Collected data entries:
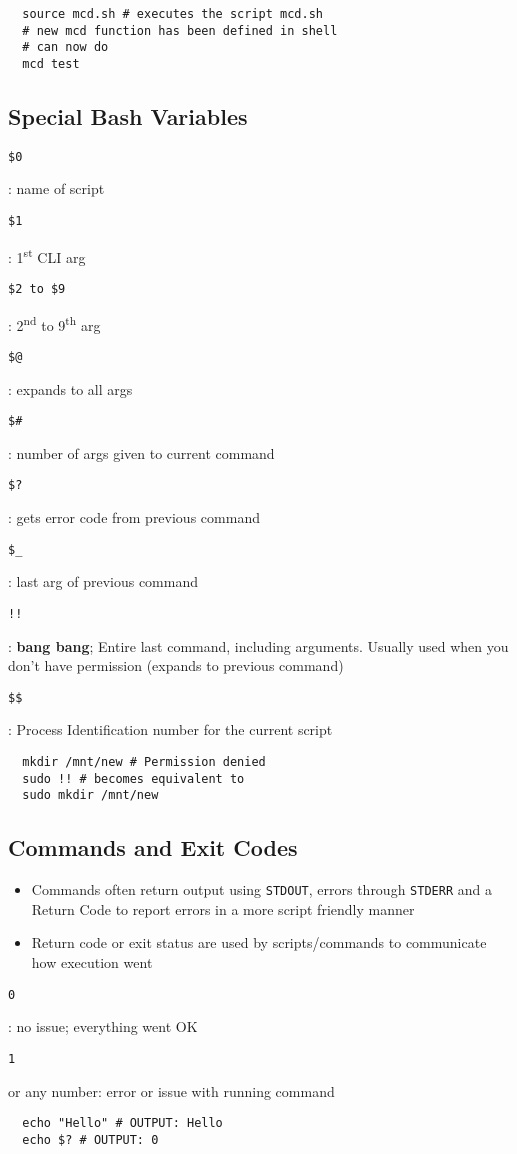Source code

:\documentclass[letterpaper,12pt]{article}
\newcommand*{\lstitem}[1]{
  \setbox0\hbox{\lstinline{#1}}
  \item[\usebox0]
}
\begin{document}
\begin{lstlisting}
  source mcd.sh # executes the script mcd.sh
  # new mcd function has been defined in shell
  # can now do
  mcd test
\end{lstlisting}

\subsection{Special Bash Variables}
\begin{description}
 \lstitem{$0}: name of script
 \lstitem{$1}: 1\textsuperscript{st} CLI arg
 \lstitem{$2 to $9}: 2\textsuperscript{nd} to 9\textsuperscript{th} arg
 \lstitem{$@}: expands to all args
 \lstitem{$#}: number of args given to current command
 \lstitem{$?}: gets error code from previous command
 \lstitem{$_}: last arg of previous command
 \lstitem{!!}: \textbf{bang bang}; Entire last command, including arguments. Usually used when you don't have permission (expands to previous command)
 \lstitem{$$}: Process Identification number for the current script
\end{description}

\begin{lstlisting}
  mkdir /mnt/new # Permission denied
  sudo !! # becomes equivalent to
  sudo mkdir /mnt/new
\end{lstlisting}

\subsection{Commands and Exit Codes}

\begin{itemize}
 \item Commands often return output using \lstinline{STDOUT}, errors through \lstinline{STDERR} and a Return Code to report errors in a more script friendly manner
 \item Return code or exit status are used by scripts/commands to communicate how execution went
\end{itemize}

\begin{description}
 \lstitem{0}: no issue; everything went OK
 \lstitem{1} or any number: error or issue with running command
\end{description}

\begin{lstlisting}
  echo "Hello" # OUTPUT: Hello
  echo $? # OUTPUT: 0
\end{lstlisting}
\end{document}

### Exercise objective
Only the lines above that include the word "sudo" belong in the answer; copy each one.

### Exercise response
  sudo !! # becomes equivalent to
  sudo mkdir /mnt/new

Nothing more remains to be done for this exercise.